業界記事
設計総点検の試行へ/川越など5事務所で
2004-10-08
県土整備部は「設計総点検要領」を策定し、それに基づき総点検の試行に正式着手する。試行は、川越、熊谷、飯能、東松山、朝霞の5県土整備事務所が予備設計、詳細設計、工事発注前、施工中の4段階での案件をピックアップし本課との協議で対象案件を選定する。17年1月までに試行を終え、3月までに検証を実施。17年度からは全庁的に広めたいとしている。要領の中には新技術・工法選択、仕様、構造物形状などの着目項目を設定している。
コスト縮減に努めている県土整備部では、設計段階において再度の設計見直しなどをすべく「設計総点検要領」のマニュアルを策定した。マニュアルに沿って試行をいよいよ本格的に実施する。
「設計総点検要領」は「予備設計段階」「詳細設計段階」「工事発注段階」「施工中段階」の4段階に分けて着眼点を各項目ごとに盛り込んでいる。
例えば、予備設計段階では周辺事業との関係、位置関係、設計条件、構造物の形状規格など。
詳細設計段階では、上記の予備設計の項目に加え仮設施設設計、新技術および新工法の選択などをあげている。
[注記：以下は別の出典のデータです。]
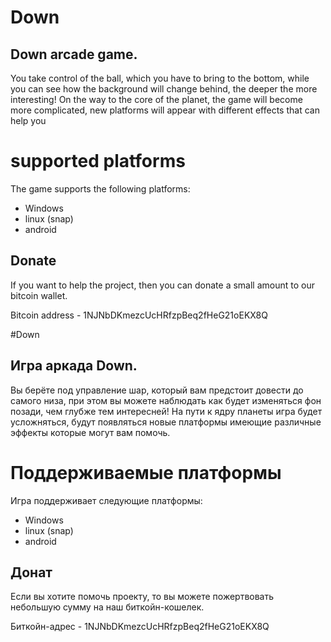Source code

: # Down

## Down arcade game.
You take control of the ball, which you have to bring to the bottom, while you can see how the background will change behind, the deeper the more interesting! On the way to the core of the planet, the game will become more complicated, new platforms will appear with different effects that can help you

# supported platforms
The game supports the following platforms:
* Windows
* linux (snap)
* android

## Donate
If you want to help the project, then you can donate a small amount to our bitcoin wallet.

Bitcoin address - 1NJNbDKmezcUcHRfzpBeq2fHeG21oEKX8Q


#Down

## Игра аркада Down.
Вы берёте под управление шар, который вам предстоит довести до самого низа, при этом вы можете наблюдать как будет изменяться фон позади, чем глубже тем интересней! На пути к ядру планеты игра будет усложняться, будут появляться новые платформы имеющие различные эффекты которые могут вам помочь.

# Поддерживаемые платформы
Игра поддерживает следующие платформы:
* Windows
* linux (snap)
* android

## Донат
Если вы хотите помочь проекту, то вы можете пожертвовать небольшую сумму на наш биткойн-кошелек.

Биткойн-адрес - 1NJNbDKmezcUcHRfzpBeq2fHeG21oEKX8Q
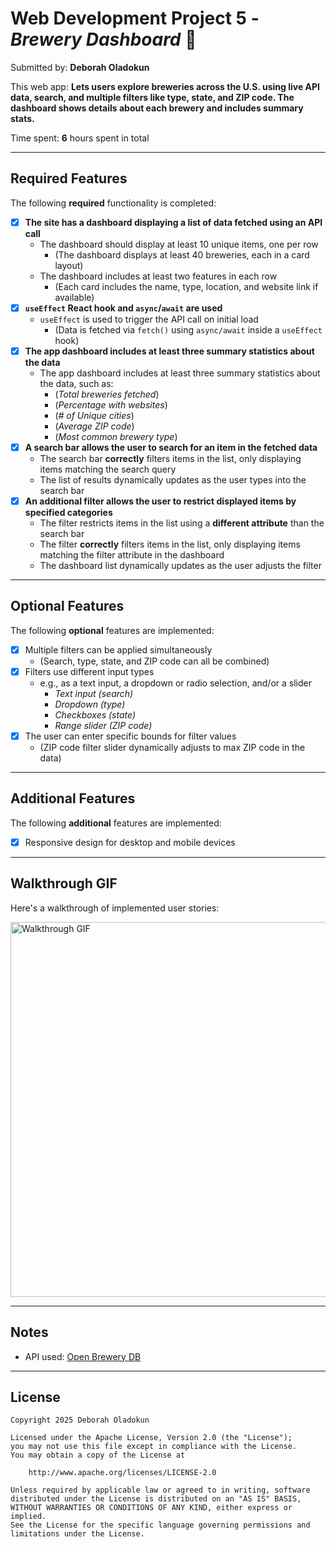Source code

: # Web Development Project 5 - *Brewery Dashboard* 🍺

Submitted by: **Deborah Oladokun**

This web app: **Lets users explore breweries across the U.S. using live API data, search, and multiple filters like type, state, and ZIP code. The dashboard shows details about each brewery and includes summary stats.**

Time spent: **6** hours spent in total

---

## Required Features

The following **required** functionality is completed:

- [x] **The site has a dashboard displaying a list of data fetched using an API call**
  - The dashboard should display at least 10 unique items, one per row
    * (The dashboard displays at least 40 breweries, each in a card layout)
  - The dashboard includes at least two features in each row
    * (Each card includes the name, type, location, and website link if available)
- [x] **`useEffect` React hook and `async`/`await` are used**
  - `useEffect` is used to trigger the API call on initial load
    * (Data is fetched via `fetch()` using `async/await` inside a `useEffect` hook)
- [x] **The app dashboard includes at least three summary statistics about the data** 
  - The app dashboard includes at least three summary statistics about the data, such as:
    * (*Total breweries fetched*)
    * (*Percentage with websites*)
    * (*# of Unique cities*)
    * (*Average ZIP code*)
    * (*Most common brewery type*)
- [x] **A search bar allows the user to search for an item in the fetched data**
  - The search bar **correctly** filters items in the list, only displaying items matching the search query
  - The list of results dynamically updates as the user types into the search bar
- [x] **An additional filter allows the user to restrict displayed items by specified categories**
  - The filter restricts items in the list using a **different attribute** than the search bar 
  - The filter **correctly** filters items in the list, only displaying items matching the filter attribute in the dashboard
  - The dashboard list dynamically updates as the user adjusts the filter

---

## Optional Features

The following **optional** features are implemented:

- [x] Multiple filters can be applied simultaneously
  * (Search, type, state, and ZIP code can all be combined)
- [x] Filters use different input types
  - e.g., as a text input, a dropdown or radio selection, and/or a slider
    * *Text input (search)*
    * *Dropdown (type)*
    * *Checkboxes (state)*
    * *Range slider (ZIP code)*
- [x] The user can enter specific bounds for filter values
  * (ZIP code filter slider dynamically adjusts to max ZIP code in the data)

---

## Additional Features

The following **additional** features are implemented:

* [x] Responsive design for desktop and mobile devices

---

## Walkthrough GIF

Here's a walkthrough of implemented user stories:

<!-- https://i.imgur.com/qC3ogQh.gif -->
<!-- https://imgur.com/qC3ogQh -->
<!-- https://imgur.com/a/yfvBbRL -->
<img src="src/assets/project5_walkthrough.gif" width="600" alt='Walkthrough GIF' />

---

## Notes

- API used: [Open Brewery DB](https://www.openbrewerydb.org/)

---

## License

    Copyright 2025 Deborah Oladokun

    Licensed under the Apache License, Version 2.0 (the "License");
    you may not use this file except in compliance with the License.
    You may obtain a copy of the License at

        http://www.apache.org/licenses/LICENSE-2.0

    Unless required by applicable law or agreed to in writing, software
    distributed under the License is distributed on an "AS IS" BASIS,
    WITHOUT WARRANTIES OR CONDITIONS OF ANY KIND, either express or implied.
    See the License for the specific language governing permissions and
    limitations under the License.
工事発注段階では、ロット、仕様、仮設設計、構造物の形状形式、周辺事業との関係、工事工程など。
施工中段階では、仕様、新技術、新工法の選択、周辺施設との関係、構造物の構造形状形式など。
試行を進めるにあたり、川越、熊谷、飯能、東松山、朝霞の5つの県土整備事務所が各段階ごとの候補案件をピックアップしている。今後技術管理課と各整備事務所が協議し正式な対象案件を設定し、本格的に試行に乗り出す。
各県土整備事務所はチームを組織し点検要領項目をそれぞれチェックし見直しをかけてコスト縮減に努めていく。
今月から17年1月にかけて点検を各事務所は終了し、その後コストの効果はどの程度か検証し、把握することとなる。試行結果を受けて、17年度は全庁的にすべての部局に広げ実施していく。なお、今回は県土整備部バージョンにしていることから、他の部局は同部のマニュアルをベースに改良して進めていくことになる見込み。
国土交通省では14年度に当時の大石技監の肝いりで「設計作業の総点検マニュアル」を策定し各地方整備局が取り組んでいた。
東北整備局は15年度の設計総点検を公表した。それによれば264件を対象に実施し、10・4%のコスト縮減を達成している。各段階ごとで見ると予備設計12・5%、詳細設計11・3%、発注段階9%、施工中5・6%だった。また、北陸整備局では328件の設計総点検を実施、コスト縮減効果が見込まれるものが237件、見直しの必要がないものが91件だった。各段階ごとに見ると予備設計段階22・2%、詳細設計20・8%、発注7・8%、施工8・2%となっている。